Recall bias was a potential limitation, acknowledged Dr. DeRoo. “However, we did see increased risk for only one of the cleft groups and for a specific time period,” she noted. “We might expect, if recall bias was important here, you’d see it sort of broadly across all of these categories.”

Lack of information on the number of fillings women had before or during pregnancy, and on removal of fillings–which also leads to a transient increase in mercury exposure–was also a shortcoming, according to Dr. DeRoo.


Mark Richardson PhD discusses his study
Inhalation of Mercury-Contaminated
Particulate Matter by Dentists: An Overlooked Occupational Risk

While lead researcher Lisa DeRoon describes the mercury exposure during placement as “transient”, she fails to mention the context of that exposure which is enormous. The amount of mercury exposure during placement of a freshly made mercury amalgam filling exceed all occupational safety levels for mercury vapor. OSHA’s Permissible Exposure Limit is 100 micrograms per meter of air.

A study published in the Journal of Human and Ecological Risk Assessment examined the amount of mercury contaminated particulate matter dentists are exposed to from the removal of amalgam fillings. This respirable particulate matter represents the vast majority of daily Hg exposure in practicing dentists, amounting to thousands of times over the safety limit as set by OSHA.
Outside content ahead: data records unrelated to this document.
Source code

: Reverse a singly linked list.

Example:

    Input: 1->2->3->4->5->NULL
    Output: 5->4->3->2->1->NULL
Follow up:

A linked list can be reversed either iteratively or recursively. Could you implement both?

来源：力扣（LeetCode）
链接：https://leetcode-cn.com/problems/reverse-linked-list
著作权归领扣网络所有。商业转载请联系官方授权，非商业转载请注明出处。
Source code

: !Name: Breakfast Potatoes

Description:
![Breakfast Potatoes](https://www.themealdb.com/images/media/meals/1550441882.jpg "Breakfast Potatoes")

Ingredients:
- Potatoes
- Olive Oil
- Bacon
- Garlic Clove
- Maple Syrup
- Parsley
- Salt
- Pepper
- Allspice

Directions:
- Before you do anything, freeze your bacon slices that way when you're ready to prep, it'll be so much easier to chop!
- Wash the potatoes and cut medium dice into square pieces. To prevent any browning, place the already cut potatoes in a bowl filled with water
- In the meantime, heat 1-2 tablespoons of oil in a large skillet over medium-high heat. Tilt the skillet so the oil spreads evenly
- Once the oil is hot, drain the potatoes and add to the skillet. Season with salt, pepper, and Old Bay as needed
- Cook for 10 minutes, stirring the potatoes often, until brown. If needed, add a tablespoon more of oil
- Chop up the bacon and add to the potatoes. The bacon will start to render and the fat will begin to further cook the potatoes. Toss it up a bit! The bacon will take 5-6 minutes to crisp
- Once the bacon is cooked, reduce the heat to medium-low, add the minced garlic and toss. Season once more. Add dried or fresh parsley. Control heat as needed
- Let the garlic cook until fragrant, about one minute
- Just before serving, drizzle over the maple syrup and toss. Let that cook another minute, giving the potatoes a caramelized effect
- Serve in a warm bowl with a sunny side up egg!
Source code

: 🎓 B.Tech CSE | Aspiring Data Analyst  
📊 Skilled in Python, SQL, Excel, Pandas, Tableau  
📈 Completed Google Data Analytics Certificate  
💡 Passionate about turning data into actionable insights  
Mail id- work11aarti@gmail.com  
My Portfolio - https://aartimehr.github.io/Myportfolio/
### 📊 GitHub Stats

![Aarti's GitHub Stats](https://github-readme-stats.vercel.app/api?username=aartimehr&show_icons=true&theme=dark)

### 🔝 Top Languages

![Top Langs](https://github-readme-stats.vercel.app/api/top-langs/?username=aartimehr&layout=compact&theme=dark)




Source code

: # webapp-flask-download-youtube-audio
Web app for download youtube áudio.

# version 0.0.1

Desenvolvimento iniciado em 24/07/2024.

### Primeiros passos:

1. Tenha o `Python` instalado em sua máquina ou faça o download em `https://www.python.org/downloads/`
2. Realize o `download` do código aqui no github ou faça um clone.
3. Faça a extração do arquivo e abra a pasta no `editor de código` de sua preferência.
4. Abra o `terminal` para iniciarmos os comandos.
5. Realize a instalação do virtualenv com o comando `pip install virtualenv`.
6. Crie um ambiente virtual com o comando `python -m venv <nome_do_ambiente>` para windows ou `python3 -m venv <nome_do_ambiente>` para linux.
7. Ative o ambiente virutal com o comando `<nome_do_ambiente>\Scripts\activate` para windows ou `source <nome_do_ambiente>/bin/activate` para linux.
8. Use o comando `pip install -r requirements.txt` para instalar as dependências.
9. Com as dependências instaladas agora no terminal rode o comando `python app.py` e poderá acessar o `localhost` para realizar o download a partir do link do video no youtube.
When the exposures in this study are added up, one gets the following levels.

Vapour inhaled during 4 removals (approx 40 minutes total) = 0.067 mg

Vapour inhaled during rest of time in office = 0.05 mg/Hg

Mercury in the particulate inhaled during 4 removals = 38 mg. 

Total = 38,117 ug Hg per day. 

When we asked Mark Richardson…”would patients be equally exposed”, here was his response…

Not exactly. Although any given patient would have the same particulate exposure during a removal, and exposure to the same vapour concentration in the breathing zone during the removal, the patient would not be exposed to the particulate of 4 removals per day (average used in paper) nor would the patient be exposed to the Hg vapour in the office air throughout the remainder of the working day (as assumed for the dentist). Finally, the patient would not be exposed day in and day out to the particulate.

In very approximate terms, the patient having a single removal would be exposed to approx 1/4th of the average daily exposure estimated for a dentist. However, the patient exposure would be considered ‘acute’ (single ‘dose’ or very short term duration) rather than chronic. 


Major Finding: Women’s odds of giving birth to an infant with isolated cleft palate were increased about fourfold if they had fillings placed in the first or second month of pregnancy and 17-fold if they had fillings placed in multiple months during the first trimester.

Data Source: Population-based case-control study involving 573 infants with facial clefts and 763 randomly selected control infants born between 1996 and 2001.

Disclosures: Dr. DeRoo reported that she had no relevant conflicts of interest.